Éviter les blessures
Au-delà de la reconnaissance de la profession, il y a un autre enjeu majeur pour plusieurs éducateurs spécialisés : la santé et la sécurité au travail. « Dans notre CRDI, il y a tellement d’agressions, d’arrêts de travail pour blessures, raconte Alexandre. On doit mettre en place du personnel qualifié pour intervenir en cas de crise. On est obligé de jouer nous-même le rôle d’agent d’intervention. On se fait frapper, on se fait mordre. Il faut aussi sécuriser les résidences davantage. C’est l’un des aspects sur lequel un de nos représentants de la CSN travaille. Les ressources du CRDI doivent être mieux organisées et adaptées. Il faut aussi de meilleures formations pour outiller les intervenants. »
Aux blessures physiques s’ajoute aussi la détresse psychologique, qui cause de plus en plus de congés de maladie, en raison notamment de la surcharge de travail et la lourdeur des cas. À de nombreuses reprises depuis quelques mois, la CSN est intervenue dans l’espace public pour dénoncer cette situation. Si la population est de plus en plus sensibilisée sur la question, il reste à espérer que le message sera enfin entendu au sein des hautes instances.
Lutte pour la reconnaissance des éducateurs par la CSN
Les luttes de la CSN pour la reconnaissance de la profession d’éducateur spécialisé ont été nombreuses au fil des années. En 2009, le projet de loi 21 modifiant le Code des professions, n’augurait rien de bon pour les tâches réalisées par les éducateurs dans le réseau de la santé. L’Office des professions n’avait pas évalué le travail des éducateurs car il le considérait comme marginal et peu structuré. Cependant, les éducateurs ont évité le pire grâce aux interventions de mise en valeur de la profession d’éducation spécialisée effectuées par la CSN qui a convaincu le gouvernement et l’Office des professions de reconsidérer les tâches des éducateurs dans la mise en place du projet de loi. De plus, les interventions de la CSN auront permis de réduire l’impact de la professionnalisation sur les services que les éducateurs offrent à la population car au final, ils ont pu poursuivre les tâches qu’ils effectuaient auparavant.

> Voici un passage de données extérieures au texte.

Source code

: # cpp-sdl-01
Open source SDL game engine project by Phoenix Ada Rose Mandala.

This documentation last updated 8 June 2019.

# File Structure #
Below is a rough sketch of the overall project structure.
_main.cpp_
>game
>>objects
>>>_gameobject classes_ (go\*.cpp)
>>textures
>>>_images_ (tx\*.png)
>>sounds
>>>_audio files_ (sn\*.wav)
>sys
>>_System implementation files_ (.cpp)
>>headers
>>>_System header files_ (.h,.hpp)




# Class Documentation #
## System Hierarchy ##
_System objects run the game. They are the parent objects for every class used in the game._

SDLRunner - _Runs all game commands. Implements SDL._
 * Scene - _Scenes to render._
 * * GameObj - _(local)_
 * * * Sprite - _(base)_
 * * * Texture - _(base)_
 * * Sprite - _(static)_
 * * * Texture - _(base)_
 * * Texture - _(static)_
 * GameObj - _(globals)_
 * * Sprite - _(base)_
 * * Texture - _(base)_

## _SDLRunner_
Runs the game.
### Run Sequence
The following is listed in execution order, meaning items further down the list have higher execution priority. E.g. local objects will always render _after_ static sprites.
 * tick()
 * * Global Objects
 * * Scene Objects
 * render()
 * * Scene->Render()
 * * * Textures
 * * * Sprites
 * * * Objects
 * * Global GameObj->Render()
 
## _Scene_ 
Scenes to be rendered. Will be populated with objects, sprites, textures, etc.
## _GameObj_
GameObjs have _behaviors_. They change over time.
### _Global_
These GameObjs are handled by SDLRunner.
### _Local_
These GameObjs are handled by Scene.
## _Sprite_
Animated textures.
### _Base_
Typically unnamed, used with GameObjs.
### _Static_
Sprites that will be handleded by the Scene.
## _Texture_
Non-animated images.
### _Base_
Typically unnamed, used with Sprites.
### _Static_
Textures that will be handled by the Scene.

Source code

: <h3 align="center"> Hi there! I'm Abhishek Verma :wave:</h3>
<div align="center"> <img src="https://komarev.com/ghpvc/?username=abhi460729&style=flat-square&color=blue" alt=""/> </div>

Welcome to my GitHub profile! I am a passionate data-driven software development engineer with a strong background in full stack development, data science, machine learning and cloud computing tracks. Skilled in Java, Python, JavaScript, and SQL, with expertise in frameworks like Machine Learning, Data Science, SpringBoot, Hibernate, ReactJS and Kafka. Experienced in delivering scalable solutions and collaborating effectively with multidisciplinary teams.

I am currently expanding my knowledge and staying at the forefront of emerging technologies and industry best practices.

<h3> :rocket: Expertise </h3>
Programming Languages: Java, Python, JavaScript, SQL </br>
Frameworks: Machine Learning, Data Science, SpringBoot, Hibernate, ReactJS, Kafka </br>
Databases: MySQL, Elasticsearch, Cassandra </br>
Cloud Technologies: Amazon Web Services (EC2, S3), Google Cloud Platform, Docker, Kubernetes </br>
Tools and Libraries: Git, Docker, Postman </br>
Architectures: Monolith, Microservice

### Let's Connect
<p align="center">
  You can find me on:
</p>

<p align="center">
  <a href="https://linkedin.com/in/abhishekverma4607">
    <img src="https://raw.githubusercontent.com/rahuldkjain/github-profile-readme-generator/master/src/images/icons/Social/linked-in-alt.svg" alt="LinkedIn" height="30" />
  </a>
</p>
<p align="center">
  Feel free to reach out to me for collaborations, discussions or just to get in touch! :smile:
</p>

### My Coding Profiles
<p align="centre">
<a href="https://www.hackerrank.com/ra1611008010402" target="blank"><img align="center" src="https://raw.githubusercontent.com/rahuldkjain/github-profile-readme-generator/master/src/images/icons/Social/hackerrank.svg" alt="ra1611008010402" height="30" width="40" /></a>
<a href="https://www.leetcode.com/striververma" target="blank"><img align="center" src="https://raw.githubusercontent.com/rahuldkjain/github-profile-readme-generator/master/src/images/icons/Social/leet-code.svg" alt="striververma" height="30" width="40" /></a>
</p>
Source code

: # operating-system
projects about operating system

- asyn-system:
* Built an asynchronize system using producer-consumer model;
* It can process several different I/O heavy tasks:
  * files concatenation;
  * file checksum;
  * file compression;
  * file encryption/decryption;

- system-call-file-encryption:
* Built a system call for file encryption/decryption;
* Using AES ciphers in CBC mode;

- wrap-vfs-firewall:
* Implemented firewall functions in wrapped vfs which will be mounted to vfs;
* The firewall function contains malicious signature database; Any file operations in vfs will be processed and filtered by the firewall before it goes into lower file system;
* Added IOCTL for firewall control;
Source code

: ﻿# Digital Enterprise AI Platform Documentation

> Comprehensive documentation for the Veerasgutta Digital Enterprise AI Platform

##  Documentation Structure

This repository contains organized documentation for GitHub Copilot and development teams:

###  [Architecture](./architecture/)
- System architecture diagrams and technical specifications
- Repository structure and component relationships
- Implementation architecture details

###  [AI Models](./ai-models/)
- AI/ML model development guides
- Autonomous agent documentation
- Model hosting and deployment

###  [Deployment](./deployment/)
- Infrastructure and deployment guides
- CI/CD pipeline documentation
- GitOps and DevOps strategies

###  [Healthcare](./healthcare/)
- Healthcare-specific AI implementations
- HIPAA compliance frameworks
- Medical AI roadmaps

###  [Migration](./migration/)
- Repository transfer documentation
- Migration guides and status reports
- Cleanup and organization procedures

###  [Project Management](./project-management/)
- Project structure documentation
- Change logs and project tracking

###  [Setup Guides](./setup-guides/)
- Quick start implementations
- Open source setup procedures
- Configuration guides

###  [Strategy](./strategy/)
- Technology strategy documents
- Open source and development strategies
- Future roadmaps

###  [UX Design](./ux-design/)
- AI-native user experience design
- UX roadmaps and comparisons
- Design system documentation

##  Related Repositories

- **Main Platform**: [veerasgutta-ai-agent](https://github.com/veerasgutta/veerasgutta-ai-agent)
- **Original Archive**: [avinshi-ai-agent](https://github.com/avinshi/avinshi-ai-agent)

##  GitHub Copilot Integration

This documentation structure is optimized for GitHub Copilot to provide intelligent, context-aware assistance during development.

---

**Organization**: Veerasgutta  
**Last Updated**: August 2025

Gains majeurs : prime de garde fermée et repas payés
Historiquement, la FP-CSN a également obtenu en négociation des gains uniques pour les éducateurs : les repas payés (à l’interne) et la prime de garde fermée (annexe G). Il s’agit d’une des raisons qui font dire à de nombreux éducateurs qu’il est primordial de conserver ces acquis en demeurant au sein de la CSN.